Todas as vezes em que se instituem medidas de restrição, mesmo na fase vermelha, há uma repercussão que acaba sendo captada semanas depois. Tanto no número de internações, porque diminui o contágio, quanto nos óbitos. Isso é natural e está acontecendo em Araraquara. É o que devemos fazer para controlar a circulação das pessoas e o próprio vírus.

Outra questão estratégica é a educação. As aulas devem voltar?
Temos a escola para a população mais vulnerável, a que mais precisa, especialmente aquelas crianças que se alimentam na escola, recebem a merenda porque têm dificuldade de acesso à alimentação. Mas, entendo que neste momento não há necessidade de levar o filho para a escola, especialmente se ele pode estudar à distância. Ninguém está falando em fechar escolas, mas não deve haver circulação de pais, alunos e professores. Não é para termos isso neste momento.


E o transporte público e a inevitável aglomeração?
Precisamos dos serviços essenciais. O transporte público está voltado para atender esses serviços, os profissionais da saúde, das farmácias, das padarias, dos supermercados. Essa é a importância do transporte público. Não é hora de usar para lazer ou para visitar o amigo. As pessoas precisam circular menos.

O senhor pode fazer um balanço das primeiras semanas de vacinação no País?
A vacinação está acontecendo graças ao Instituto Butantan. Nove em cada dez vacinas aplicadas no Brasil são do Butantan. Se não fosse essas vacinas, não teríamos imunização no País. Sob a liderança do governador João Doria, as vacinas foram disponibilizadas para o Brasil. Era uma prerrogativa dele, que sempre entendeu que as vacinas deveriam ser colocadas no Sistema Único de Saúde (SUS), de forma isonômica e democrática. Se tivéssemos deixado as 46 milhões de doses da Coronavac em São Paulo, acabaríamos de vacinando os paulistanos até junho. Mas, resolvemos dividir as doses com todo o País de forma humanitária. O fato, porém, é que precisamos de mais vacinas. Estamos negociando com várias empresas, cujos nomes ainda não podemos adiantar. Queremos vacinar toda a população o mais rápido possível.

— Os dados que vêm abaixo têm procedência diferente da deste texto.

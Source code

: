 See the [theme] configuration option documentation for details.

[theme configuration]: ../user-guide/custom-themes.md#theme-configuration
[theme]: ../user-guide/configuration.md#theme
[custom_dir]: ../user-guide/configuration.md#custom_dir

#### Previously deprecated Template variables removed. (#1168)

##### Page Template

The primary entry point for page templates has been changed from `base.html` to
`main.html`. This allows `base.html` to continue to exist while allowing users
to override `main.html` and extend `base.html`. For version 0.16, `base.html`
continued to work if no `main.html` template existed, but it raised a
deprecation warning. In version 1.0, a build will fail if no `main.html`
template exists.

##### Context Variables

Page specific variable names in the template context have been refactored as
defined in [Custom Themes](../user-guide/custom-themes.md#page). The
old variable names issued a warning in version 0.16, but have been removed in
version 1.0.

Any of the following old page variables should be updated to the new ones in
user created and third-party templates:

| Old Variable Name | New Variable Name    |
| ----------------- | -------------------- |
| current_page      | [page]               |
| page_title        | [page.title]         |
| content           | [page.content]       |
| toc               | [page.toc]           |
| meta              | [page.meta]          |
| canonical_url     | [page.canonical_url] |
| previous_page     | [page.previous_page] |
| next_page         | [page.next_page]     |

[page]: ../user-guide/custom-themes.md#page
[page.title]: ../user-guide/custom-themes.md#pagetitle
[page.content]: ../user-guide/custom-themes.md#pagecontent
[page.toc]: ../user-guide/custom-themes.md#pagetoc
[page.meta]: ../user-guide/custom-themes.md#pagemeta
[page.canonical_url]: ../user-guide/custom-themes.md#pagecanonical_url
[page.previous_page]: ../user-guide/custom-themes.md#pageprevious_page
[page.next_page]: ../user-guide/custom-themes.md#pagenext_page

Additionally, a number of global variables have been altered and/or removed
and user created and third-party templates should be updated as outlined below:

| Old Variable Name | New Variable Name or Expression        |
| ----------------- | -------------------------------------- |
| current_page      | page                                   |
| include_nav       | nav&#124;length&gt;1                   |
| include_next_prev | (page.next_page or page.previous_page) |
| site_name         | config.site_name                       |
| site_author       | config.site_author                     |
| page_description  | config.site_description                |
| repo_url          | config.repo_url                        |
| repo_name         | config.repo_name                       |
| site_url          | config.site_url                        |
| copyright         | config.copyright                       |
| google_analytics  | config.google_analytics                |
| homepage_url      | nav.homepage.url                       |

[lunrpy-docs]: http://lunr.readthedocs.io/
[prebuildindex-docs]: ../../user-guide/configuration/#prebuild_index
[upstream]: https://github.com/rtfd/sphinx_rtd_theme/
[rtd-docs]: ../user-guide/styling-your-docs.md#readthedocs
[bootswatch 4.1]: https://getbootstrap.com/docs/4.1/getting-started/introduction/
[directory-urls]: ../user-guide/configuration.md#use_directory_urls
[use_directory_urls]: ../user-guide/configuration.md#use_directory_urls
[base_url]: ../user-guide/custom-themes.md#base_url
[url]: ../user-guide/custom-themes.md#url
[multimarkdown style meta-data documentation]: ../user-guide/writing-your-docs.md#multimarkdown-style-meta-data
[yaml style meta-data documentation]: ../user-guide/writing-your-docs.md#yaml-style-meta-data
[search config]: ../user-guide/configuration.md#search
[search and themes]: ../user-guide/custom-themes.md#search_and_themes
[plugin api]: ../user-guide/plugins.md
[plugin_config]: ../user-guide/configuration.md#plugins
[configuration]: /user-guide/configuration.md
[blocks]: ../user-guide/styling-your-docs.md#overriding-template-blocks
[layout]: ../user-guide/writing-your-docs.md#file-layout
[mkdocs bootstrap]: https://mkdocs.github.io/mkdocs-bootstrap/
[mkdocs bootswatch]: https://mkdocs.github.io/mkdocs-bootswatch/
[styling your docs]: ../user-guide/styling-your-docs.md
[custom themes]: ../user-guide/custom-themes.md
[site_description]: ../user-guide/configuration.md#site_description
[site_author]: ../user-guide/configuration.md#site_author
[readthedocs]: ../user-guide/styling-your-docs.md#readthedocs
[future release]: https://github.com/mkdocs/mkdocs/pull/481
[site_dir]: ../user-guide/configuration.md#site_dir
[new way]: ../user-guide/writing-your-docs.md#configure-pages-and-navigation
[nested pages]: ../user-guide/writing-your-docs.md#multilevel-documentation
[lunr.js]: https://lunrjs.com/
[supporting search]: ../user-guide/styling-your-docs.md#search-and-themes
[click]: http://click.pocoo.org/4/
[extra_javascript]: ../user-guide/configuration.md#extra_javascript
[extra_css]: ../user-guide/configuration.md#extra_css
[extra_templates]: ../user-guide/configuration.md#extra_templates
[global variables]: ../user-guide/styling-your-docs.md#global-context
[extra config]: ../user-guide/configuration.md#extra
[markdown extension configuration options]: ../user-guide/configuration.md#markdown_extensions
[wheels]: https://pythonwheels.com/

Temos a experiência de vacinação de 100% da população em Serrana, no interior do estado. O que essa experiência ensina?
Ali é uma situação ideal. É um projeto de estudo que vai avaliar o quanto uma vacinação bloqueia a progressão da transmissão da doença e o impacto nas internações e mortes. Esse é o sonho. Serrana é o sonho para o Brasil. É isso que queríamos e desde agosto temos ido ao Ministério para pedir para comprar vacinas. E as vacinas infelizmente não foram adquiridas da forma e no tempo que precisávamos. Hoje o mundo pede vacinas e nós estamos lá na lanterninha tanto para recebê-las quanto para vacinar.